You need to be recognized as a GREAT (not good) place to work. We need to market what we're doing so people view the company as a great place to work. Go tell the world. Your current employees are your best asset in this regard. Visitors will quickly see a difference as they talk to people during the company tour. In my company, we were recognized as one of the best companies to work in our state 5 times. This was done with a 3rd party anonymous survey where our employees told us what they really thought! Their answers put us near the top, and suddenly we were in the newspaper as one of the best companies to work. Instead of 5 applicants for every job, we saw 15! This had 100% to do with our lean thinking!!

Like Field of Dreams, build it and they will come. It is not easy, and requires a consistent, steady hand, and everyone being on the same page. But, if you want results others don't get, you need to do stuff others won't do!

Sunday, February 24, 2019

Don't Make LEAN the Company Hobby!

There's certain things worth doing in life that we need to just need to put our heads down, get a running start, and tackle head on.

One of those worth doing things is lean in our businesses. Coached well and executed well, a culture of kaizen (continuous improvement) is really hard to beat. For one, morale is high because people feel they can make an impact instead of just punching the clock and trying to make it through the week. Second, continuous improvements in productivity allows the business to grow without throwing people and money at spikes in demand and at problems. This translates to the ability to pay better and retain people. In a real lean company, turnover is non-existent. Finally, when the unknown happens (Wall Street 2008-9 for example), I can continue to inch forward without having to worry about layoffs (this happened to me in my company in 2008-sales were off 21% during the Wall Street fiasco, and nobody was laid off. In fact, we were able to pay a small bonus at the end of the year!).
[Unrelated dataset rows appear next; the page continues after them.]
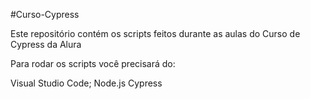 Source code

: #Curso-Cypress

Este repositório contém os scripts feitos durante as aulas do Curso de Cypress da Alura

Para rodar os scripts você precisará do:

Visual Studio Code;
Node.js
Cypress
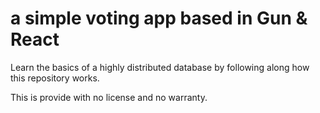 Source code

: # a simple voting app based in Gun & React

Learn the basics of a highly distributed database by following along how this repository works.

This is provide with no license and no warranty.
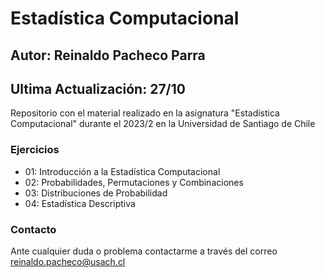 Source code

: 
# Estadística Computacional

## Autor: Reinaldo Pacheco Parra
## Ultima Actualización: 27/10

Repositorio con el material realizado en la asignatura "Estadística Computacional" durante el 2023/2 en la Universidad de Santiago de Chile

### Ejercicios

- 01: Introducción a la Estadística Computacional
- 02: Probabilidades, Permutaciones y Combinaciones
- 03: Distribuciones de Probabilidad
- 04: Estadística Descriptiva

### Contacto
Ante cualquier duda o problema contactarme a través del correo reinaldo.pacheco@usach.cl
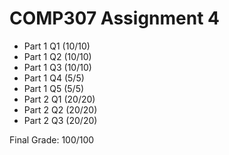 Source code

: # COMP307 Assignment 4

- Part 1 Q1 (10/10)
- Part 1 Q2 (10/10)
- Part 1 Q3 (10/10)
- Part 1 Q4 (5/5)
- Part 1 Q5 (5/5)
- Part 2 Q1 (20/20)
- Part 2 Q2 (20/20)
- Part 2 Q3 (20/20)

Final Grade: 100/100
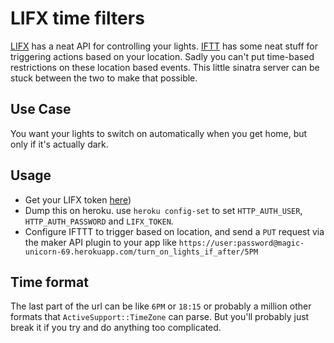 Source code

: LIFX time filters
=================

[LIFX][lifx] has a neat API for controlling your lights.
[IFTT][ifttt] has some neat stuff for triggering actions based on your location.
Sadly you can't put time-based restrictions on these location based events.
This little sinatra server can be stuck between the two to make that possible.

Use Case
--------

You want your lights to switch on automatically when you get home, but only if
it's actually dark.

Usage
-----

* Get your LIFX token [here][lifx-tokens])
* Dump this on heroku. use `heroku config-set` to set `HTTP_AUTH_USER`,
`HTTP_AUTH_PASSWORD` and `LIFX_TOKEN`.
* Configure IFTTT to trigger based on location, and send a
`PUT` request via the maker API plugin to your app like `https://user:password@magic-unicorn-69.herokuapp.com/turn_on_lights_if_after/5PM`

Time format
-----------

The last part of the url can be like `6PM` or `18:15` or probably a million
other formats that `ActiveSupport::TimeZone` can parse. But you'll probably just
break it if you try and do anything too complicated.


[lifx]: http://www.lifx.com
[ifttt]: http://ifttt.com
[lifx-tokens]: https://cloud.lifx.com/settings

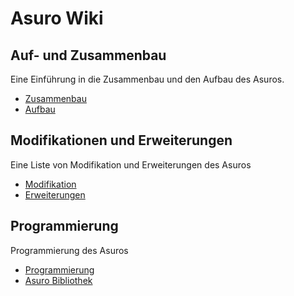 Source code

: # Asuro Wiki

## Auf- und Zusammenbau

Eine Einführung in die Zusammenbau und den Aufbau des Asuros.
  * [Zusammenbau](%base_url%?pages/zusammenbau)
  * [Aufbau](%base_url%?pages/aufbau)


## Modifikationen und Erweiterungen

Eine Liste von Modifikation und Erweiterungen des Asuros
  * [Modifikation](%base_url%?pages/modifikationen)
  * [Erweiterungen](%base_url%?pages/erweiterungen)


## Programmierung

Programmierung des Asuros
  * [Programmierung](%base_url%?pages/programmierung)
  * [Asuro Bibliothek](%base_url%?pages/bibliothek)



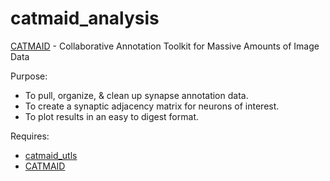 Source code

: # catmaid_analysis
[CATMAID](https://catmaid.readthedocs.io/en/stable/) - Collaborative Annotation Toolkit for Massive Amounts of Image Data

Purpose:
	
- To pull, organize, & clean up synapse annotation data.
- To create a synaptic adjacency matrix for neurons of interest.
- To plot results in an easy to digest format.

Requires:
- [catmaid_utls](https://github.com/htem/catmaid_utils)
- [CATMAID](https://github.com/htem/CATMAID) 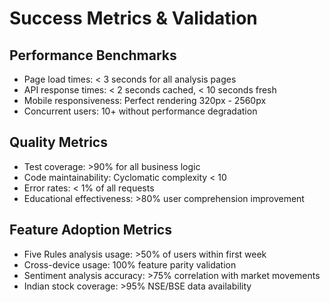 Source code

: # Success Metrics & Validation

## Performance Benchmarks

- Page load times: < 3 seconds for all analysis pages
- API response times: < 2 seconds cached, < 10 seconds fresh
- Mobile responsiveness: Perfect rendering 320px - 2560px
- Concurrent users: 10+ without performance degradation

## Quality Metrics

- Test coverage: >90% for all business logic
- Code maintainability: Cyclomatic complexity < 10
- Error rates: < 1% of all requests
- Educational effectiveness: >80% user comprehension improvement

## Feature Adoption Metrics

- Five Rules analysis usage: >50% of users within first week
- Cross-device usage: 100% feature parity validation
- Sentiment analysis accuracy: >75% correlation with market movements
- Indian stock coverage: >95% NSE/BSE data availability

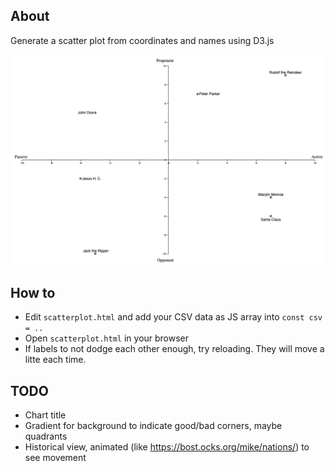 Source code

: ## About

Generate a scatter plot from coordinates and names using D3.js

![Sample image](sample.png)

## How to

- Edit `scatterplot.html` and add your CSV data as JS array into `const csv = ..`
- Open `scatterplot.html` in your browser
- If labels to not dodge each other enough, try reloading. They will move
  a litte each time.

## TODO

* Chart title
* Gradient for background to indicate good/bad corners, maybe quadrants
* Historical view, animated (like https://bost.ocks.org/mike/nations/) to see movement
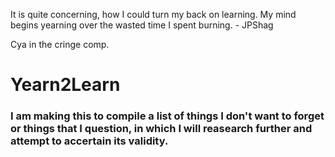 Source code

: It is quite concerning, how I could turn my back on learning. My mind begins yearning over the wasted time I spent burning. - JPShag

Cya in the cringe comp. 

# Yearn2Learn

### I am making this to compile a list of things I don't want to forget or things that I question, in which I will reasearch further and attempt to accertain its validity.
This is where I think of a well executed lean strategy as life insurance for the business.

So those are just three benefits to executing a lean strategy, taken right off the top of my head.  

Unfortunately, on a scale of 1-10 of difficulty, building a real lean strategy is a 58. The 3 benefits above don't come free. It takes perseverance, stick-to-it-iveness, and working to gain agreement with everyone in the whole place. Think a few years, not months. Gaining agreement is easier and CAN go faster when you have a crisis or a "lever" (a compelling reason to change long embraced behaviors). People are much more likely to buy in fast when the ship is taking on water.  Even then, you need to work to make sure everyone sees results and the benefits of converting. You can't PowerPoint your way to it. Just start working with people to help them improve their jobs, and do it routinely. In fact, do it like it's your job, not your hobby!!

If lean is delegated to a department, or something we do every once in a while when we have time, it is like having an expensive, bad hobby. It can be like owning a boat you use once a year or like collecting pythons or collecting Santa Clauses. It might feel satisfying at times, but the people around you are probably less than giddy.

Don't make lean your company hobby!!! Go in head down full speed. It is worth the effort!!


Sunday, February 17, 2019

LEAN Porn: Tidying Up with Marie Kondo

A few weeks ago, a friend of mine alerted me to a Netflix series called "Tidying Up with Marie Kondo". Football season is over (I referee college football) and lacrosse hasn't started (she referees college lacrosse), so my wife and I have this window in January and February to just chill, hibernate. On Saturday nights, I'll make dinner, start a fire and we'll vegetate in front of the massive "smart" tv. 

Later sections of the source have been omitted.